Our Approach to Domestic Abuse

How we work to end domestic abuse and what we think is important

We believe it is possible for people who use abuse to change.

We create the conditions for this to happen by listening, understanding, challenging and offering people realistic opportunities to do things differently.

We listen to the whole story and we consider all parts of a person’s life, both past and present. This means exploring the emotions and actions of a person and what may lie beneath these, and how things interlink. Often one negative experience can cause or lead to another – creating a ripple effect. 

We get to know the people we work with. It might sound simple, but we truly want to understand what motivates people, what they care about and how they feel about different things.

We then use this understanding to shape how we help them change.


Our approach is robust. We want to hold perpetrators for account for what they have done, but we also want to help them change so they don’t do it again.

Instead of hiding the reality of their behaviour and the abuse they have perpetrated – we encourage them to talk openly and honestly about it, help them understand it and use these sometimes very harsh truths to motivate change.

We never deliver any perpetrator programmes without offering our integrated support service. This service is for partners, ex-partners and/or children who have been affected by domestic abuse. 

We passionately believe that our behaviour change programmes are most effective when everyone involved in the situation can receive the support they need. 

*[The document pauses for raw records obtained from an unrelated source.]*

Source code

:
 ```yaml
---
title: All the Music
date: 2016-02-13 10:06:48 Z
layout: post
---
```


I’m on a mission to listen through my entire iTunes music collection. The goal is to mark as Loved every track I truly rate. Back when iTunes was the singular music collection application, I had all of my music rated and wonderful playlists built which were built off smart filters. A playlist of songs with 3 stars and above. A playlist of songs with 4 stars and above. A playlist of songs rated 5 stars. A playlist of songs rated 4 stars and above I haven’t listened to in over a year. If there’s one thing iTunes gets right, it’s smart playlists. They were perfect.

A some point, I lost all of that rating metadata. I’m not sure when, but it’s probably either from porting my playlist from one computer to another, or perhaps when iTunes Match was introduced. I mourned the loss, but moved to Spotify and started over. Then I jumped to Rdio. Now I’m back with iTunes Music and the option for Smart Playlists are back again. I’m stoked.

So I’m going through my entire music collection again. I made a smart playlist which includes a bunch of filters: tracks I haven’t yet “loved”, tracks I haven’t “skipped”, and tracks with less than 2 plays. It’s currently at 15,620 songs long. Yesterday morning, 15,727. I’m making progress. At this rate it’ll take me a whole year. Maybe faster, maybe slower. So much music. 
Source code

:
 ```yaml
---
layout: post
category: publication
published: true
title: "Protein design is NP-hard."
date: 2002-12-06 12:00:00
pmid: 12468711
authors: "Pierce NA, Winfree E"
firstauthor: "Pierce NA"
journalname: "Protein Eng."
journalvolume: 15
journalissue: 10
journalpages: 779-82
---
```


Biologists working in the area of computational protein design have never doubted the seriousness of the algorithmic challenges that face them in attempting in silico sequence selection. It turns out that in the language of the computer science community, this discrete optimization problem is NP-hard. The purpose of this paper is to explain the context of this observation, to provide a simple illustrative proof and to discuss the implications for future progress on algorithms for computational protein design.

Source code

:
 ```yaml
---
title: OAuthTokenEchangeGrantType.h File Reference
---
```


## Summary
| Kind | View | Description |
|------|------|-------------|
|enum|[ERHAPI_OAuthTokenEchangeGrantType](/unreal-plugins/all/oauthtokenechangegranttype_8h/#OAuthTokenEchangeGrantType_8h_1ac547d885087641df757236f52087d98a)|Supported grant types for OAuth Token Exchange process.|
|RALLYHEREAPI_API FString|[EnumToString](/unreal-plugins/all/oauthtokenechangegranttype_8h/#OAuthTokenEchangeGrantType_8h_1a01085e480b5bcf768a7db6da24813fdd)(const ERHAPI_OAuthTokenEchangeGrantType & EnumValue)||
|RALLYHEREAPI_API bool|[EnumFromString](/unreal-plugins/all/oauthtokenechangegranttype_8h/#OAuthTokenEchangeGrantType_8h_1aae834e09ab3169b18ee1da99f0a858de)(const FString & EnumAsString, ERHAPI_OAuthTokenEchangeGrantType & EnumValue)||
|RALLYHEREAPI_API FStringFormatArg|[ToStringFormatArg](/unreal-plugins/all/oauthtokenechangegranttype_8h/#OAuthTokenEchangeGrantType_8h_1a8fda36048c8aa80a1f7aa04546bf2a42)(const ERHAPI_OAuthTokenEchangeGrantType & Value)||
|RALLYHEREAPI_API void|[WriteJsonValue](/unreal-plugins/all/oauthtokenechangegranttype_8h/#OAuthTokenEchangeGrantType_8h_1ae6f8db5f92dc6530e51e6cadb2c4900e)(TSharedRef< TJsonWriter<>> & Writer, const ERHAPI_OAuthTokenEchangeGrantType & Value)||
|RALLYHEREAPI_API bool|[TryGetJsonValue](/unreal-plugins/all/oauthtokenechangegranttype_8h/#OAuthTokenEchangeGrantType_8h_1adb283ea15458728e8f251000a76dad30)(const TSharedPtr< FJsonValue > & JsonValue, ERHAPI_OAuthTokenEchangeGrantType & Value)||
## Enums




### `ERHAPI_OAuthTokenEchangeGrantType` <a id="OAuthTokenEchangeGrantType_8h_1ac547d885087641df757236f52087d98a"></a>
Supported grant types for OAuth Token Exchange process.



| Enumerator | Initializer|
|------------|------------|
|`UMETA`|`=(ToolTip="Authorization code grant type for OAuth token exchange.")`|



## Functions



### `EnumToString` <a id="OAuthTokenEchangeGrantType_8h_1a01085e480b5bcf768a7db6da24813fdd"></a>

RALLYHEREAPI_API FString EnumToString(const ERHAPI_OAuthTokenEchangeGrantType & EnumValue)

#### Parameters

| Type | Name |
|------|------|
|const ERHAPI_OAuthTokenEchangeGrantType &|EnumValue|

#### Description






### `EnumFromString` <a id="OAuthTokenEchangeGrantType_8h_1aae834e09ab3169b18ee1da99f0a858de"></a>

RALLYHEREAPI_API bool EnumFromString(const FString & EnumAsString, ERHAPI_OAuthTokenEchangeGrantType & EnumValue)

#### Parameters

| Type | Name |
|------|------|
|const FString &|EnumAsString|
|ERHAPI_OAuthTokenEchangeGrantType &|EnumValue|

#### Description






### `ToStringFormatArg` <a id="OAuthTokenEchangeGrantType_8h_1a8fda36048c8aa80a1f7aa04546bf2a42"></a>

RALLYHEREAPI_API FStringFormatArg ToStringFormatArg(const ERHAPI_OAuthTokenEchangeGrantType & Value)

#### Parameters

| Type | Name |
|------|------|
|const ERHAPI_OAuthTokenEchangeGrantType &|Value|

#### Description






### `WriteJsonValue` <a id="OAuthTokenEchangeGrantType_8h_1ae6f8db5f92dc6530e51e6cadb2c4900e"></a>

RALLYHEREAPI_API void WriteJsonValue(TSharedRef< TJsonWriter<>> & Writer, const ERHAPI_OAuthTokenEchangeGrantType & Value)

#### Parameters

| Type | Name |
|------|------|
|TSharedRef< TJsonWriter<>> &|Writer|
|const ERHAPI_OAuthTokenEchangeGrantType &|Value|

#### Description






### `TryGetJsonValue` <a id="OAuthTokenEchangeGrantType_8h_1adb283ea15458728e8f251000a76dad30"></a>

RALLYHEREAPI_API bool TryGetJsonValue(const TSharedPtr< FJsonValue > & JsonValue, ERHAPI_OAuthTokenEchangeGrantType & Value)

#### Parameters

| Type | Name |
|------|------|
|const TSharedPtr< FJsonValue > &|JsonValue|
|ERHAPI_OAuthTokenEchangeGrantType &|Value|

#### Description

We learn from our successes and our failures. We welcome honest and constructive feedback from people who work with us, and we use this to improve our services and make things better. 


We work with various researchers and organisations to measure the impact of our work and to feed into national learning. 

In 2017 we took part in the European Network for Work With Perpetrators (WWPEN) research programme which allowed us to compare our outcomes to other organisations across Europe.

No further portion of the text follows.